In a Rancher cluster I have installed Prometheus/AlertManager helm charts.
Rancher: v2.5.5
rancher-monitoring: 9.4.202
k8s: v1.19.7
For some unknown reason the AlertManager shows the following alerts for some consecutive days now:
Unfortunately those runbook links don’t give very helpful insides what the problem is or how it could be solved.
I don’t even know what is actually broken, as the cluster behaves normal ( at least it looks like ok ) and e.g. PODs can be scheduled / restarted and external traffic is handled as usual, I can access cluster from outside using kubectl or k9s.
So my question is: What is broken ? How can I fix it ?
I notice that prometheus/grafana appear broken, it doesn’t show any data of the cluster, all dashboards only show “N/A” or “no data”.

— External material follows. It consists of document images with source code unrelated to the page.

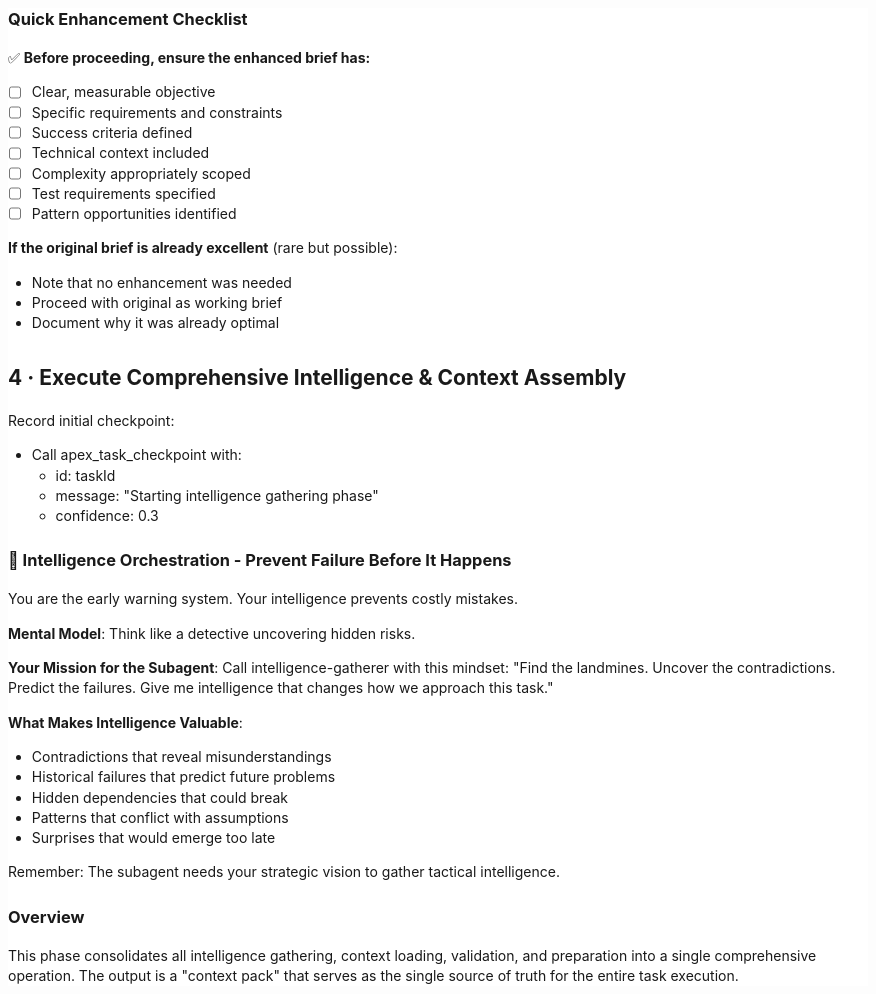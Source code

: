 ### Quick Enhancement Checklist

✅ **Before proceeding, ensure the enhanced brief has:**

- [ ] Clear, measurable objective
- [ ] Specific requirements and constraints
- [ ] Success criteria defined
- [ ] Technical context included
- [ ] Complexity appropriately scoped
- [ ] Test requirements specified
- [ ] Pattern opportunities identified

**If the original brief is already excellent** (rare but possible):

- Note that no enhancement was needed
- Proceed with original as working brief
- Document why it was already optimal

## 4 · Execute Comprehensive Intelligence & Context Assembly

Record initial checkpoint:

- Call apex_task_checkpoint with:
  - id: taskId
  - message: "Starting intelligence gathering phase"
  - confidence: 0.3

### 🧠 Intelligence Orchestration - Prevent Failure Before It Happens

You are the early warning system. Your intelligence prevents costly mistakes.

**Mental Model**: Think like a detective uncovering hidden risks.

**Your Mission for the Subagent**:
Call intelligence-gatherer with this mindset:
"Find the landmines. Uncover the contradictions. Predict the failures.
Give me intelligence that changes how we approach this task."

**What Makes Intelligence Valuable**:
- Contradictions that reveal misunderstandings
- Historical failures that predict future problems  
- Hidden dependencies that could break
- Patterns that conflict with assumptions
- Surprises that would emerge too late

Remember: The subagent needs your strategic vision to gather tactical intelligence.

### Overview

This phase consolidates all intelligence gathering, context loading, validation, and preparation into a single comprehensive operation. The output is a "context pack" that serves as the single source of truth for the entire task execution.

And Prometheus shows the following logs ( which I have seen every time in the past when the persistent volume for prometheus went down or had problems because of longhorn issues ):
prometheus level=warn ts=2021-05-25T07:48:36.616Z caller=manager.go:595 component=“rule manager” group=kube-scheduler.rules msg=“Rule sample appending failed” err=“write to WAL: log samples: write /prometheus/wal/00007531: read-only file system”
prometheus level=warn ts=2021-05-25T07:48:36.617Z caller=manager.go:595 component=“rule manager” group=kube-scheduler.rules msg=“Rule sample appending failed” err=“write to WAL: log samples: write /prometheus/wal/00007531: read-only file system”
Somehow prometheus doesn’t restart or indicate unhealthy status in such a scenario.
In the past I used to “fix” such problems by manually restarting prometheus POD.
Again, after restarting prometheus POD those “N/A” and “no data” in grafana disappeared and real data was shown.
And now those strange alertmanager alerts ( KubeSchedulerDown, KubeControllerManagerDown, KubeAPIDown & KubeletDown ) resolved too 
Looks like the problem was this prometheus POD not being able to access its underlying database.